I love music, and folk songs have become favorites of mine, even to this day. When I tuned in to the Peter, Paul and Mary re-run nights ago, I was ecstatic. You guessed right, I belted out with gusto – just me and the TV that one evening during shelter-in.
My young readers may not be familiar with “Michael row the boat ashore”, or “Five hundred miles”, or “Puff the magic dragon”, or “There’s a hole in the bucket, dear Lisa”, or “Where have all the flowers gone”. Classic folk songs, I dare say. They convey stories. They idealize hopes and romanticize dreams, or reel off sadness and regret. They spin stories of life simple and complicated; sometimes, primitively naive.
Peter, Paul and Mary rendered the folk songs straight to the heart; always, in perfect and delicious harmony – the lyrics and strains were entertaining, enjoyable, yet with thought-provoking allegories, symbolisms and messages.
The irony is that the stark symbolism of their songs – intimating freedom, justice, peace and brotherhood for all, is so relevant even to this day. Take for example, “If I had a hammer … I’d sing out the love between my brothers and my sisters, all over this land.” How appropriate for these times when brothers and sisters are marching the streets clamoring for justice and equality. Many decades ago, as a teenager, I sat on many living room floors at friends’ houses, or on a crowded wooden bench at a gymnasium, enjoying and singing freedom and equality songs during hootenanny gatherings.
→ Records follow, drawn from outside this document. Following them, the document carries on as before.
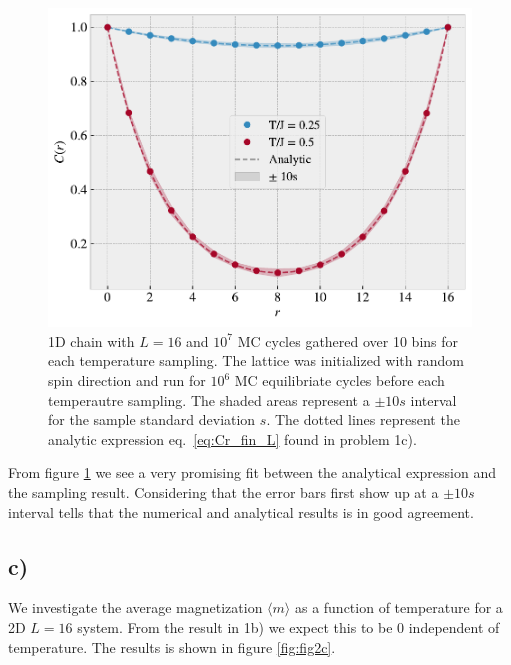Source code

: \documentclass[reprint, amsmath, amssymb, aps, onecolumn]{revtex4-2}
\begin{document}
{{\begin{figure}[H]
  \centering
  \includegraphics[width=0.6\linewidth]{figures/fig2b.pdf}
  \caption{1D chain with $L = 16$ and $10^7$ MC cycles gathered over 10 bins for each temperature sampling. The lattice was initialized with random spin direction and run for $10^6$ MC equilibriate cycles before each temperautre sampling. The shaded areas represent a $\pm 10 s$ interval for the sample standard deviation $s$. The dotted lines represent the analytic expression eq.~\eqref{eq:Cr_fin_L} found in problem 1c).}
  \label{fig:fig2b}
\end{figure}

From figure \ref{fig:fig2b} we see a very promising fit between the analytical expression and the sampling result. Considering that the error bars first show up at a $\pm 10s$ interval tells that the numerical and analytical results is in good agreement. 

\clearpage
\subsection*{c)}
\noindent We investigate the average magnetization $\langle m \rangle$ as a function of temperature for a 2D $L=16$ system. From the result in 1b) we expect this to be 0 independent of temperature. The results is shown in figure \ref{fig:fig2c}.

}}
\end{document}
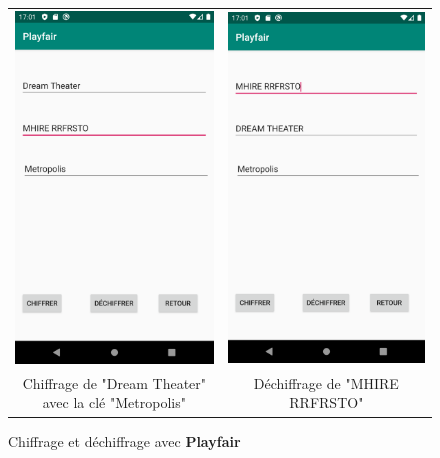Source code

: \documentclass{article}
\begin{document}
\begin{figure}[b!]
    \centering
    \begin{tabular}{cc}
      \includegraphics[width=.35\linewidth]{./img/playfair_e.png} &
      \includegraphics[width=.35\linewidth]{./img/playfair_d.png} \\
      Chiffrage de "Dream Theater" avec la clé "Metropolis" & Déchiffrage de "MHIRE RRFRSTO"\\
    \end{tabular}
    \caption{Chiffrage et déchiffrage avec \textbf{Playfair}}\label{fig:playfair}
\end{figure}
\end{document}
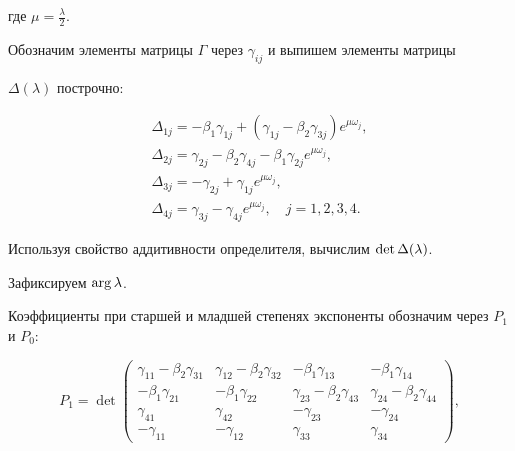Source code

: где $\mu=\frac{\lambda}{2}$.





Обозначим  элементы матрицы $\Gamma$ через $\gamma_{ij}$ и выпишем элементы матрицы 

$\Delta(\lambda)$ построчно:  

$$

\begin{array}{l}

\Delta_{1j}=-\beta_1\gamma_{1j}+(\gamma_{1j}-\beta_2\gamma_{3j})e^{\mu\omega_j}, \\[1mm]

\Delta_{2j}=\gamma_{2j}-\beta_2\gamma_{4j}-\beta_1\gamma_{2j}e^{\mu\omega_j},\\[1mm]

\Delta_{3j}=-\gamma_{2j}+\gamma_{1j}e^{\mu\omega_j}, \\[1mm]

\Delta_{4j}=\gamma_{3j}-\gamma_{4j}e^{\mu\omega_j},\quad  j=1, 2, 3, 4.

\end{array}

$$





Используя свойство аддитивности определителя,  вычислим  $\mathop{\rm det} \Delta(\lambda)$.  

Зафиксируем $\mathop{\rm arg} \lambda$. 

Коэффициенты при старшей и младшей степенях экспоненты обозначим  через $P_1$ и $P_0$:

$$

  P_1=\det\begin{pmatrix}

 \gamma_{11}-\beta_2\gamma_{31} & \gamma_{12}-\beta_2\gamma_{32} & -\beta_1\gamma_{13} & -\beta_1\gamma_{14} \\

-\beta_1\gamma_{21}  & -\beta_1\gamma_{22} & \gamma_{23}-\beta_2\gamma_{43} & \gamma_{24}-\beta_2\gamma_{44} \\

\gamma_{41} & \gamma_{42} & -\gamma_{23} & -\gamma_{24}\\

-\gamma_{11} & -\gamma_{12} & \gamma_{33} & \gamma_{34}

\end{pmatrix},

$$

$$

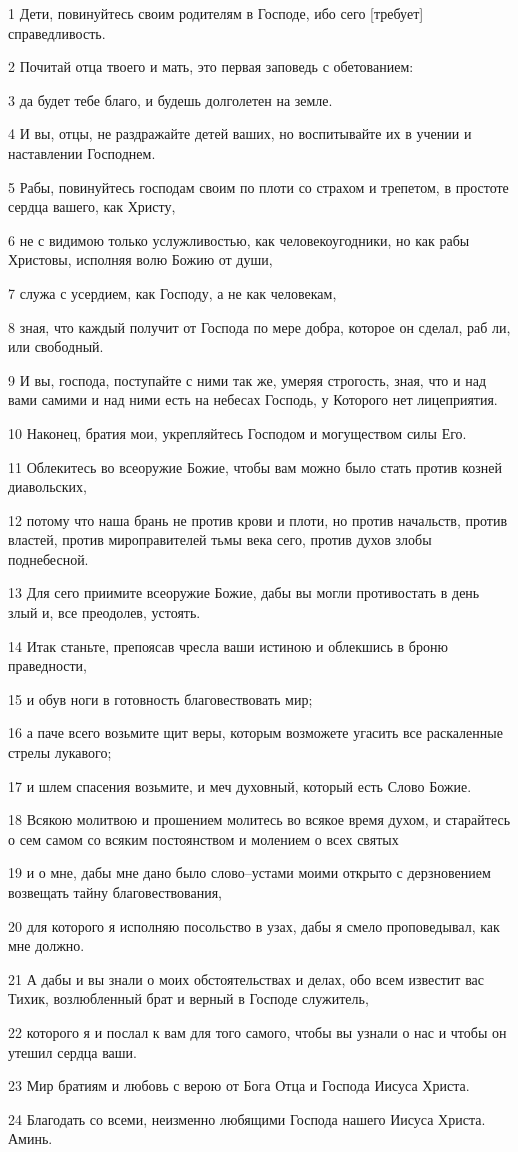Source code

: \par 1 Дети, повинуйтесь своим родителям в Господе, ибо сего [требует] справедливость.
\par 2 Почитай отца твоего и мать, это первая заповедь с обетованием:
\par 3 да будет тебе благо, и будешь долголетен на земле.
\par 4 И вы, отцы, не раздражайте детей ваших, но воспитывайте их в учении и наставлении Господнем.
\par 5 Рабы, повинуйтесь господам своим по плоти со страхом и трепетом, в простоте сердца вашего, как Христу,
\par 6 не с видимою только услужливостью, как человекоугодники, но как рабы Христовы, исполняя волю Божию от души,
\par 7 служа с усердием, как Господу, а не как человекам,
\par 8 зная, что каждый получит от Господа по мере добра, которое он сделал, раб ли, или свободный.
\par 9 И вы, господа, поступайте с ними так же, умеряя строгость, зная, что и над вами самими и над ними есть на небесах Господь, у Которого нет лицеприятия.
\par 10 Наконец, братия мои, укрепляйтесь Господом и могуществом силы Его.
\par 11 Облекитесь во всеоружие Божие, чтобы вам можно было стать против козней диавольских,
\par 12 потому что наша брань не против крови и плоти, но против начальств, против властей, против мироправителей тьмы века сего, против духов злобы поднебесной.
\par 13 Для сего приимите всеоружие Божие, дабы вы могли противостать в день злый и, все преодолев, устоять.
\par 14 Итак станьте, препоясав чресла ваши истиною и облекшись в броню праведности,
\par 15 и обув ноги в готовность благовествовать мир;
\par 16 а паче всего возьмите щит веры, которым возможете угасить все раскаленные стрелы лукавого;
\par 17 и шлем спасения возьмите, и меч духовный, который есть Слово Божие.
\par 18 Всякою молитвою и прошением молитесь во всякое время духом, и старайтесь о сем самом со всяким постоянством и молением о всех святых
\par 19 и о мне, дабы мне дано было слово--устами моими открыто с дерзновением возвещать тайну благовествования,
\par 20 для которого я исполняю посольство в узах, дабы я смело проповедывал, как мне должно.
\par 21 А дабы и вы знали о моих обстоятельствах и делах, обо всем известит вас Тихик, возлюбленный брат и верный в Господе служитель,
\par 22 которого я и послал к вам для того самого, чтобы вы узнали о нас и чтобы он утешил сердца ваши.
\par 23 Мир братиям и любовь с верою от Бога Отца и Господа Иисуса Христа.
\par 24 Благодать со всеми, неизменно любящими Господа нашего Иисуса Христа. Аминь.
And that night last week at home as I singularly engaged in a private sing-along, I wondered, did we really go far from those years many decades ago? Has the world learned from those social pains? Have we learned?
Maybe it’s time to bring back the hootenanny. I like to imagine throngs of people, young and old, sitting on the grass, or the steps of the plaza, or on crowded living room floors, or in packed auditoriums – just like in the 60’s — listening to the old folk songs and singing along – crooning away peacefully with a cherished idealism that all aim to reach, yet enjoying it all.
But of course, every person has a preference – and that’s just mine. Sing with me – even from a distance.
[Do you believe in coincidences? As I write this blog, I’m listening to music from Stage and Screen on a cable TV station, and right now, I’m relishing “Five hundred miles” recorded by Justin Timberlake and Carey Mulligan in 2013 for a movie. It’s an excellent rendition. So you see, old folk songs can be wonderfully revived.]